I think we do need to think in terms of policies when making prudential decisions, in part for reasons like this one. Perhaps a part of a prudent life is ensuring that one does not take too many risks--having a policy of not taking more than a certain total amount of risk. E.g., one might set oneself a limit of five engagements in a hazardous recreational activity in any given year. And then one will have to say: "I've done hang-gliding three times and I've done cliff-diving twice this year. So I'll have to wait until next year until I climb McKinley." This is paradoxical, because of course the risk of climbing McKinley is not bigger for one's having done hang-gliding and cliff-diving. (On the contrary, these activities increase one's physical fitness, and hence making climbing McKinley less hazardous.) But unless one has some risk-limiting policies, one will be like the person who played Russian roulette ten times (i.e., dead).

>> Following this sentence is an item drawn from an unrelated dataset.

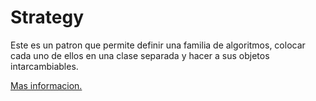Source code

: # Strategy

Este es un patron que permite definir una familia de algoritmos, colocar cada uno de ellos en una clase separada y hacer
a sus objetos intarcambiables.

[Mas informacion.](https://refactoring.guru/es/design-patterns/strategy)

Maybe there is a Kantian lesson from all this, that prudence, and not just morality, requires a generalizability of maxims within a life. Thus, the maxim: "Climb a mountain if you're alive, because you'll likely survive" is a prudentially bad maxim, because if we generalize it--i.e., act on it whenever it is applicable--we will be climbing mountains all the time, and pretty soon we'll be dead (supposing, contrary to fact, independence between tries), which is contrary to prudence. But the maxim "Climb exactly three high mountains in your lifetime, and avoid other high-risk activities" is much better. After having climbed the three mountains, if someone suggests hang-gliding, you say: "Sorry, I've done my lifetime's worth of high-risk activities." (Of course, in practice, the sort of person who would claim three high mountains is unlikely to think in this way!)
This is all somewhat related to the stuff Parfit discusses in Reasons and Persons in connection with small probabilities.
You mention the goods obtained from climbing Mount Everest. But if the other activities (B-I) are also climbs, then there are diminishing returns and less and less incentive for Kenya to take part in those activities. You must posit different goods for the subsequent activities to cause Kenya to embark on your fictional series of risky behaviors. - Tim
True. And even if the other things are not climbs, but are valuable for the same kind of reason for which a climb is (excitement, effort, teamwork, etc.), there will probably be some diminishment in value.